Une intrusion dans le dernier espace d’intimité ?
Toutefois, les nettes améliorations détectées dans le domaine médical ne doivent pas occulter les zones d’ombre que ces nouvelles technologies font peser sur notre cerveau. Ainsi, ces inventions, permettant aux médecins de pénétrer notre cerveau et nos pensées, partent du principe que les praticiens sont toujours bien intentionnés. Or, ces derniers pourraient – si cela devient possible un jour – dans le pire des cas, tenter d’implanter des pensées dans un cerveau pour mieux le contrôler, ce qui serait dramatique. On a déjà pu le voir, dans les années 1970, avec les thérapies de conversion pour les homosexuels, où ces derniers recevaient, soit des décharges électriques, soit des expériences désagréables pour les ‘soigner’ de l’homosexualité. De même, José Delgado, un neurobiologiste espagnol, a utilisé des stimulations cérébrales sur, par exemple, des taureaux en train de charger, tout en leur envoyant des décharges électriques dans le cerveau pour contrôler leurs mouvements. Le pouvoir que cela donnerait sur les patients est donc assez impressionnant. De même, rien ne garantit que les données collectées par les médecins, on ne peut plus personnelles, ne vont pas se retrouver entre les mains d’entreprises, qui tenteront ensuite de nous vendre des produits en fonction de notre santé mentale, sur le modèle de ce que font les réseaux sociaux, ou que cela ne portera pas préjudice dans la recherche d’emplois par exemple.
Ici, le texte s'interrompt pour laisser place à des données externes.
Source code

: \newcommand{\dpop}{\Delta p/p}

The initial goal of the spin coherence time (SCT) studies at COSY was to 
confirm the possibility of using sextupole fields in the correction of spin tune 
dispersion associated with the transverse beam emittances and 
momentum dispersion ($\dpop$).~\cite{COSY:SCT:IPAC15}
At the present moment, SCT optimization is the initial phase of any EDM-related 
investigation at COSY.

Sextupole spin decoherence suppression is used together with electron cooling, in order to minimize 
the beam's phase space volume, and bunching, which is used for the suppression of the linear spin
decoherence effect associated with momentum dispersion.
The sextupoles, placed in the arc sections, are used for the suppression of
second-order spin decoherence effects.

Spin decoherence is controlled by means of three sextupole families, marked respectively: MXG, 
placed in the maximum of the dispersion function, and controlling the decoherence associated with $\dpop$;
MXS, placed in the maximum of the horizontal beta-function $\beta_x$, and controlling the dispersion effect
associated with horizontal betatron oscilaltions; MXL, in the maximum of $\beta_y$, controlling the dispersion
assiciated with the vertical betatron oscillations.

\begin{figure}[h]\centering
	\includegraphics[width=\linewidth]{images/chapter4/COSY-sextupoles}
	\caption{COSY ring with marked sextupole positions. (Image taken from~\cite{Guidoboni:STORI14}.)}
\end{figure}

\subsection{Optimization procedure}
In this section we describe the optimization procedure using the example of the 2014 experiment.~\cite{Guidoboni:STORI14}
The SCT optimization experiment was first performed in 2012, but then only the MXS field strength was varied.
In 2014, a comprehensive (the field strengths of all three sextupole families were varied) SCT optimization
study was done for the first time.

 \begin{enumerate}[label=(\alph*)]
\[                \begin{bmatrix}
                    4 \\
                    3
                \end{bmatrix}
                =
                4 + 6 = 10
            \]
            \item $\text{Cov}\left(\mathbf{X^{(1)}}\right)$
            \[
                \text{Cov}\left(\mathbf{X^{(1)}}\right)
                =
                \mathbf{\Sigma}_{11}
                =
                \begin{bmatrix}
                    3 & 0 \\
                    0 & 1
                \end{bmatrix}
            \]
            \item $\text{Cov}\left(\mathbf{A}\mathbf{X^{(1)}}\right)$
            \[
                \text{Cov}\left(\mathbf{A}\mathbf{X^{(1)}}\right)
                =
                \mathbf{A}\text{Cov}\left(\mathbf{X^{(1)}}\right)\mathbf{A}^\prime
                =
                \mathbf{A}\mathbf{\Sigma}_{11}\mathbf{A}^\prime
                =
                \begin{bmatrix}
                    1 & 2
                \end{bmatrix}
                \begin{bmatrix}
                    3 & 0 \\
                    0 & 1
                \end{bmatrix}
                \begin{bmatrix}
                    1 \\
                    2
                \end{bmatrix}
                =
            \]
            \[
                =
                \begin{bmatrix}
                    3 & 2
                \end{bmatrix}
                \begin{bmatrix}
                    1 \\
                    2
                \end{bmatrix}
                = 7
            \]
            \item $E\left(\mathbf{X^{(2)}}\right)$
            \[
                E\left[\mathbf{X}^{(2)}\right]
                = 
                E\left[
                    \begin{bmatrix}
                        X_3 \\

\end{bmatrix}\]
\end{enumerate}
L’utilisation de décharges électriques pour soigner les patients atteints de maladies mentales a pu faire ses preuves, mais la guérison n’est pas garantie pour tous. En effet, la lobotomie et l’électroconvulsivothérapie, ou traitement par électrochocs, ont pu démontrer leur efficacité quand les médicaments ne suffisaient plus, mais les effets secondaires en cas d’échec peuvent être dramatiques, comme un ralentissement de la fréquence cardiaque, une aggravation de la dépression, voire la perte de mémoire. Cela mine l’intégralité du cerveau alors que la logique voudrait que l’on se penche sur la ou les parties spécifiquement endommagées. Les connaissances étant encore insuffisantes dans le domaine cérébral, certains médecins utilisent leurs patients comme cobayes, avec des conséquences désastreuses. Plus inquiétant, de nombreuses méthodes de stimulation du cerveau pour améliorer ses capacités d’apprentissage ou ses performances peuvent être trouvées sur Internet, ce qui peut être extrêmement dangereux.
En conclusion, l’utilisation des nouvelles technologies dans le domaine médical a considérablement changé la santé physique et mentale des patients. De nombreuses améliorations ont pu être observées, toutefois la ligne rouge à ne pas franchir dans le domaine du contrôle des pensées et émotions reste encore à délimiter.